After single intravenous dosing, levocabastine is rapidly distributed over the tissues, and the terminal half-life is 33 h. The total steady-state volume of distribution is 82 L (1.14 L/kg) with a total plasma clearance of 30 mL/min.

Given the extremely low plasma concentrations after ocular application, a dose adjustment is unlikely to be required in patients with renal impairment receiving levocabastine eye drops. However, dose reduction should be considered in patients with renal disease during prolonged treatment with levocabastine nasal spray. As hepatic metabolism of levocabastine is negligible, dose adjustments in patients with impaired hepatic function should not be necessary.

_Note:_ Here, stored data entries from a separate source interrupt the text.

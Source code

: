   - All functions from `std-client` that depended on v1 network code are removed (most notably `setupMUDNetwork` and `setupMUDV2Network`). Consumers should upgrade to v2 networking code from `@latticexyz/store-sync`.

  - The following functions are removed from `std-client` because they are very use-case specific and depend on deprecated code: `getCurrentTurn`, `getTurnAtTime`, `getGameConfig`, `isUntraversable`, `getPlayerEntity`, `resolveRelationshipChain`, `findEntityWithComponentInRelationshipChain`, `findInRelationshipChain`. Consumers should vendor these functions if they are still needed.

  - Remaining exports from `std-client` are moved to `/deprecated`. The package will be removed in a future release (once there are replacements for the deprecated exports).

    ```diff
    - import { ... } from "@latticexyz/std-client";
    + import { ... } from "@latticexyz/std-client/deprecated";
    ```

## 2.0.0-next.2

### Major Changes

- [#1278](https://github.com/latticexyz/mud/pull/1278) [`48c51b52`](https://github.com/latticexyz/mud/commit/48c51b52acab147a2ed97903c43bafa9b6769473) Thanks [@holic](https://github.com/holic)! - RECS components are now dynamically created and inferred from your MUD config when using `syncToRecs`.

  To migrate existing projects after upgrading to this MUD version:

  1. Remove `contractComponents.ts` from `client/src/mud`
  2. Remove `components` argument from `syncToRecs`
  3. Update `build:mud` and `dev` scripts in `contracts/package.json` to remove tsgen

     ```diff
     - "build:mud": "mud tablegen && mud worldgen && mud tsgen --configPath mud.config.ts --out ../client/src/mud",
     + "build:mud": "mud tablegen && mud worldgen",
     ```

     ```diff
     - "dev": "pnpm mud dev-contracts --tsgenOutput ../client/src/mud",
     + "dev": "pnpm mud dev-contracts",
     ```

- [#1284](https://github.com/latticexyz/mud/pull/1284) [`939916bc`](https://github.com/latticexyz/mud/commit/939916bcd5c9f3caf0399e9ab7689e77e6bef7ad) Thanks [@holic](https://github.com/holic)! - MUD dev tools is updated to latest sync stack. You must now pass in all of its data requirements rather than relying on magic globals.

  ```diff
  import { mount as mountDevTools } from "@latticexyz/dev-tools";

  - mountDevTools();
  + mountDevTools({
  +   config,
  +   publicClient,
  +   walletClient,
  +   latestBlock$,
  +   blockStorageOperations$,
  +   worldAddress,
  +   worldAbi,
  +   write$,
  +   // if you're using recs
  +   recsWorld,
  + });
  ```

The plasma protein binding of levocabastine is 55% with albumin being the main binding protein.

Special populations

Elderly: In the elderly, after multiple nasal administrations of 0.4mg levocabastine for 14 days, the terminal half-life of levocabastine was increased by 15% and the peak plasma level was increased by 26%.

Renal impairment: After a single oral dose of 0.5mg levocabastine in solution, the terminal half-life of levocabastine in moderate to severe renal impairment (Creatinine Clearance 10–50mL/min) increased from 36 hours to 95 hours. Overall exposure to levobabastine based on AUC was increased by 56%.

Preclinical safety data

Non-clinical data based on conventional studies with acute doses (application by oral, intravenous, inhalation, and dermal) or with repeated doses (effective orally, intravenously, in the eye or skin) involving eye irritation, skin sensitization, cardiovascular oral pharmacology, oral reproduction, genotoxicity, and oral cancer studies did not reveal any drug-related hazard. Effects were only observed in cases of exposure in excess of the maximum recommended human dose, indicating the small clinical utility of these effects.

In mice, rats and rabbits, levocabastine, at systemic doses up to 1,250 times (on a mg/kg basis) the recommended maximum nasal dose, did not reveal any embryotoxic or teratogenic effects. In rodents, levocabastine at systemic doses greater than 2,500 times (on a mg/kg basis) of the recommended maximum nasal dose, teratogenicity and/or increased fetal absorption were observed.